- [ACTIVITY]:
Starting with the line that contains "# Migrating to libp2p@0.29" and stopping after the line that contains "#### Access router instance", return each line below exactly as written, with no others.

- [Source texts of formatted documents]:
= = = =
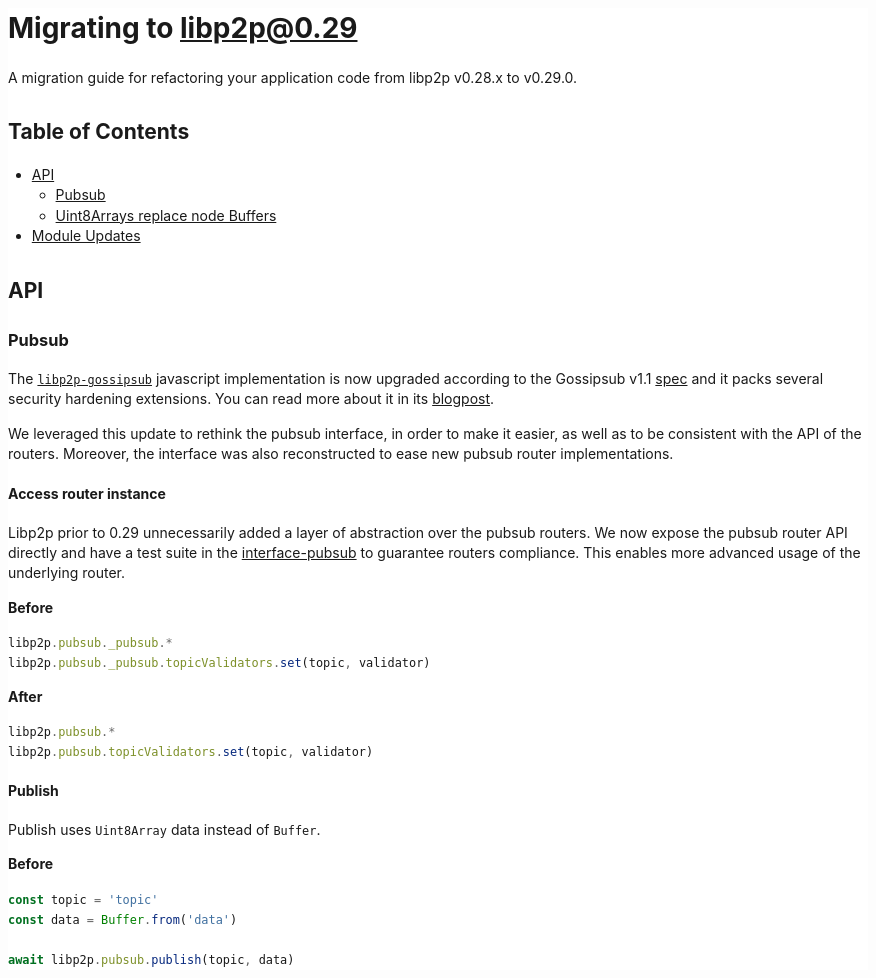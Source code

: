 
# Migrating to libp2p@0.29

A migration guide for refactoring your application code from libp2p v0.28.x to v0.29.0.

## Table of Contents

- [API](#api)
  - [Pubsub](#pubsub)
  - [Uint8Arrays replace node Buffers](#uint8arrays-replace-node-buffers)
- [Module Updates](#module-updates)

## API

### Pubsub

The [`libp2p-gossipsub`](https://github.com/ChainSafe/js-libp2p-gossipsub) javascript implementation is now upgraded according to the Gossipsub v1.1 [spec](https://github.com/libp2p/specs/blob/master/pubsub/gossipsub/gossipsub-v1.1.md) and it packs several security hardening extensions. You can read more about it in its [blogpost](https://blog.ipfs.io/2020-05-20-gossipsub-v1.1/).

We leveraged this update to rethink the pubsub interface, in order to make it easier, as well as to be consistent with the API of the routers. Moreover, the interface was also reconstructed to ease new pubsub router implementations.

#### Access router instance

Libp2p prior to 0.29 unnecessarily added a layer of abstraction over the pubsub routers. We now expose the pubsub router API directly and have a test suite in the [interface-pubsub](https://github.com/libp2p/js-libp2p-interfaces/tree/master/src/pubsub) to guarantee routers compliance. This enables more advanced usage of the underlying router.

**Before**

```js
libp2p.pubsub._pubsub.*
libp2p.pubsub._pubsub.topicValidators.set(topic, validator)
```

**After**

```js
libp2p.pubsub.*
libp2p.pubsub.topicValidators.set(topic, validator)
```

#### Publish

Publish uses `Uint8Array` data instead of `Buffer`.

**Before**

```js
const topic = 'topic'
const data = Buffer.from('data')

await libp2p.pubsub.publish(topic, data)
```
= = = =
- [ANSWER TO THIS TASK]:
# Migrating to libp2p@0.29

A migration guide for refactoring your application code from libp2p v0.28.x to v0.29.0.

## Table of Contents

- [API](#api)
  - [Pubsub](#pubsub)
  - [Uint8Arrays replace node Buffers](#uint8arrays-replace-node-buffers)
- [Module Updates](#module-updates)

## API

### Pubsub

The [`libp2p-gossipsub`](https://github.com/ChainSafe/js-libp2p-gossipsub) javascript implementation is now upgraded according to the Gossipsub v1.1 [spec](https://github.com/libp2p/specs/blob/master/pubsub/gossipsub/gossipsub-v1.1.md) and it packs several security hardening extensions. You can read more about it in its [blogpost](https://blog.ipfs.io/2020-05-20-gossipsub-v1.1/).

We leveraged this update to rethink the pubsub interface, in order to make it easier, as well as to be consistent with the API of the routers. Moreover, the interface was also reconstructed to ease new pubsub router implementations.

#### Access router instance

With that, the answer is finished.